HEDEGAARD’s (@hedegaarddk) KIN arrives as part of a larger creative campaign built around Western China’s Melody, a documentary project tracing his work across 10 provinces in Western China. The rollout begins May 8 with “Say My Name,” a new single with Arash, followed by two additional release waves on June 5 and June 19. The full project brings together field recordings, traditional Chinese instrumentation, regional influence, and collaborators including Karen Harding, MOGUAI, Waka Flocka Flame, and others.

The idea behind KIN is tied to process as much as output.

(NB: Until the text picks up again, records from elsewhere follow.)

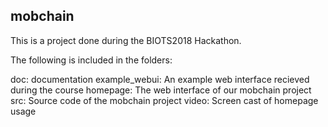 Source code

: ## mobchain
This is a project done during the BIOTS2018 Hackathon.

The following is included in the folders:

doc:            documentation
example_webui:  An example web interface recieved during the course
homepage:       The web interface of our mobchain project
src:            Source code of the mobchain project
video:          Screen cast of homepage usage

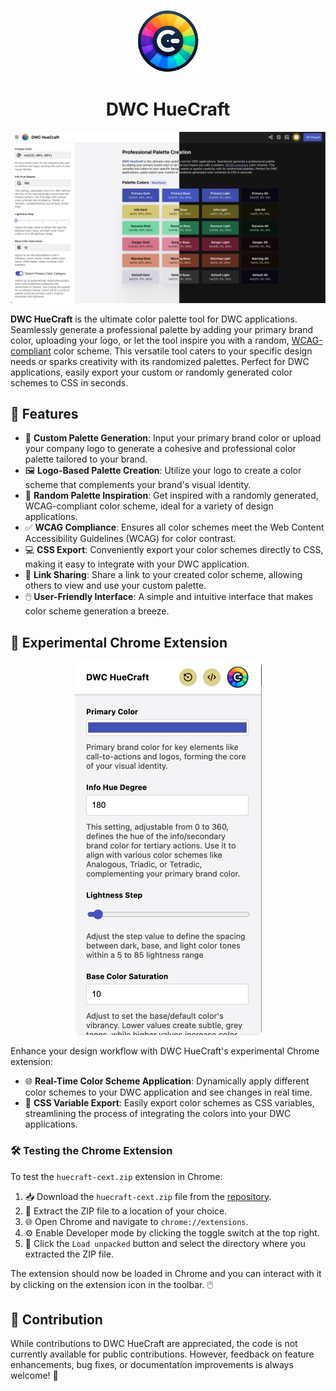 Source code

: <p align="center">
  <img src="logo.webp" alt="DWC HueCraft" height="100px"><br>
  <h1 align="center">DWC HueCraft</h1>
</p>

<p align="center">
  <img src="cover.png" alt="Cover Image" />
</p>

**DWC HueCraft** is the ultimate color palette tool for DWC applications. Seamlessly generate a professional palette by adding your primary brand color, uploading your logo, or let the tool inspire you with a random, [WCAG-compliant](https://www.w3.org/WAI/WCAG21/Understanding/contrast-minimum.html) color scheme. This versatile tool caters to your specific design needs or sparks creativity with its randomized palettes. Perfect for DWC applications, easily export your custom or randomly generated color schemes to CSS in seconds.

## 🌈 Features

- 🎨 **Custom Palette Generation**: Input your primary brand color or upload your company logo to generate a cohesive and professional color palette tailored to your brand.
- 🖼️ **Logo-Based Palette Creation**: Utilize your logo to create a color scheme that complements your brand's visual identity.
- 🎲 **Random Palette Inspiration**: Get inspired with a randomly generated, WCAG-compliant color scheme, ideal for a variety of design applications.
- ✅ **WCAG Compliance**: Ensures all color schemes meet the Web Content Accessibility Guidelines (WCAG) for color contrast.
- 💻 **CSS Export**: Conveniently export your color schemes directly to CSS, making it easy to integrate with your DWC application.
- 🔗 **Link Sharing**: Share a link to your created color scheme, allowing others to view and use your custom palette.
- 🖱️ **User-Friendly Interface**: A simple and intuitive interface that makes color scheme generation a breeze.

## 🚀 Experimental Chrome Extension

<p align="center">
  <img src="chrome-ext.png" alt="Chrome Extension Image" />
</p>

Enhance your design workflow with DWC HueCraft's experimental Chrome extension:

- 🌐 **Real-Time Color Scheme Application**: Dynamically apply different color schemes to your DWC application and see changes in real time.
- 💾 **CSS Variable Export**: Easily export color schemes as CSS variables, streamlining the process of integrating the colors into your DWC applications.

### 🛠️ Testing the Chrome Extension

To test the `huecraft-cext.zip` extension in Chrome:

1. 📥 Download the `huecraft-cext.zip` file from the [repository](https://github.com/hyyan/huecraft).
2. 📂 Extract the ZIP file to a location of your choice.
3. 🌐 Open Chrome and navigate to `chrome://extensions`.
4. ⚙️ Enable Developer mode by clicking the toggle switch at the top right.
5. 📁 Click the `Load unpacked` button and select the directory where you extracted the ZIP file.

The extension should now be loaded in Chrome and you can interact with it by clicking on the extension icon in the toolbar. 🖱️

## 🤝 Contribution

While contributions to DWC HueCraft are appreciated, the code is not currently available for public contributions. However, feedback on feature enhancements, bug fixes, or documentation improvements is always welcome! 📝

HEDEGAARD traveled through China to meet local musicians, record source material, and build songs around specific places, with each documentary episode connected to a corresponding track. For an artist already known for his Car Music sound and prior success in China through records like “NYC BABY” and “BEIJING BABY,” this album places that relationship into a wider creative format.

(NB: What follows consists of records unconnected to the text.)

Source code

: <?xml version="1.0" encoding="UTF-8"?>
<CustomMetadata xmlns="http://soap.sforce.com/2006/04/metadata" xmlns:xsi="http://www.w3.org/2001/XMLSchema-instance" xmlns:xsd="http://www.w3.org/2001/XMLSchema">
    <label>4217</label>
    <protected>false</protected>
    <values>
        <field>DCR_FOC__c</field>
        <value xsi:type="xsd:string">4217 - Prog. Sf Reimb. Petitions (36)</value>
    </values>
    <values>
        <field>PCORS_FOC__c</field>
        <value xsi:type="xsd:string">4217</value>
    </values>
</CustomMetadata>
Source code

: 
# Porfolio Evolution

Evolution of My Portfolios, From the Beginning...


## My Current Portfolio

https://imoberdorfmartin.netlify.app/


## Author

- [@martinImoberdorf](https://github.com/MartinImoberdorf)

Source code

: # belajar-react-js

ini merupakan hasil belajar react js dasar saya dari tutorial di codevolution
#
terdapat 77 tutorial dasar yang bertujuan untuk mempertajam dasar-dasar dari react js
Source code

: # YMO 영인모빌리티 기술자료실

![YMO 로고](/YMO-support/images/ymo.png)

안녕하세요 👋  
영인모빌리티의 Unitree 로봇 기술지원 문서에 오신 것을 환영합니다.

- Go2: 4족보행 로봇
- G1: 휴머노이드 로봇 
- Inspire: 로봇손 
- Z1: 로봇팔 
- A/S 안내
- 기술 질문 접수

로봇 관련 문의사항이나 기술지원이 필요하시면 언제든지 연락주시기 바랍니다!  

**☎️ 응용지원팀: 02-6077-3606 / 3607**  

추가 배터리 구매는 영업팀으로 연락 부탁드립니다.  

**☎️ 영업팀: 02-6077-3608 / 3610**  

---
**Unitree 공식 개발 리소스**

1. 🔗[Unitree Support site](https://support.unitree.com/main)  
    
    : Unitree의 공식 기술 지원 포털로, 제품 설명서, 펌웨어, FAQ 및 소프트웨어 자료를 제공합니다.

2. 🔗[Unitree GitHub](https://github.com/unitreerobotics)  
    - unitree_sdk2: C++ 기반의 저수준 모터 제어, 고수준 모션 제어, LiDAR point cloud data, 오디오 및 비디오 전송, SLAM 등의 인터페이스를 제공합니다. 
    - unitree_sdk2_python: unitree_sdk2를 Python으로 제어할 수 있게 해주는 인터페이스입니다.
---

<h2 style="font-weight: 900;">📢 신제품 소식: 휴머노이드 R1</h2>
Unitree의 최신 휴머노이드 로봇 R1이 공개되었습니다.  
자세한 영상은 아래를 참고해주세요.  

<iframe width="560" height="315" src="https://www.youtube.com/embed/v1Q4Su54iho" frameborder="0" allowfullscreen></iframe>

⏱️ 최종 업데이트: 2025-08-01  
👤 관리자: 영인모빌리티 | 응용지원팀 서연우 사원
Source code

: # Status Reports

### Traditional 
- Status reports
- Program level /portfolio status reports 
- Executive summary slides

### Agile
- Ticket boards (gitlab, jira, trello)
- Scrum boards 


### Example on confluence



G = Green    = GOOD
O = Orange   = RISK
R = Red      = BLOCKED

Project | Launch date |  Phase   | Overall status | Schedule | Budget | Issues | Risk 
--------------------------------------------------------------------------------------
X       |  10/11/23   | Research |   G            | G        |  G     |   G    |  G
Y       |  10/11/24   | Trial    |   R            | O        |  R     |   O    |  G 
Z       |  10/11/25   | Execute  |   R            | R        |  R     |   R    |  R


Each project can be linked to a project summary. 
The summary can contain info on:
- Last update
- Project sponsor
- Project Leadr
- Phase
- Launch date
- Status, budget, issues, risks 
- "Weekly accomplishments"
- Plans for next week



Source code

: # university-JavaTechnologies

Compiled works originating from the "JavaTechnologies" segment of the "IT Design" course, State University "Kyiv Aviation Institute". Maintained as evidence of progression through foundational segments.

In the conversation below, HEDEGAARD talks about streaming, taste, platforms, and the pressure artists face when online trends move faster than the music itself. His answers keep circling back to identity, originality, and the need to create from personal taste instead of designing records around viral potential.

That mindset lines up with KIN, a project built around travel, cultural exchange, and a slower creative process than most digital release cycles allow.

Interview With HEDEGAARD

Has streaming expanded your taste in unexpected ways, or clarified what you were already drawn to?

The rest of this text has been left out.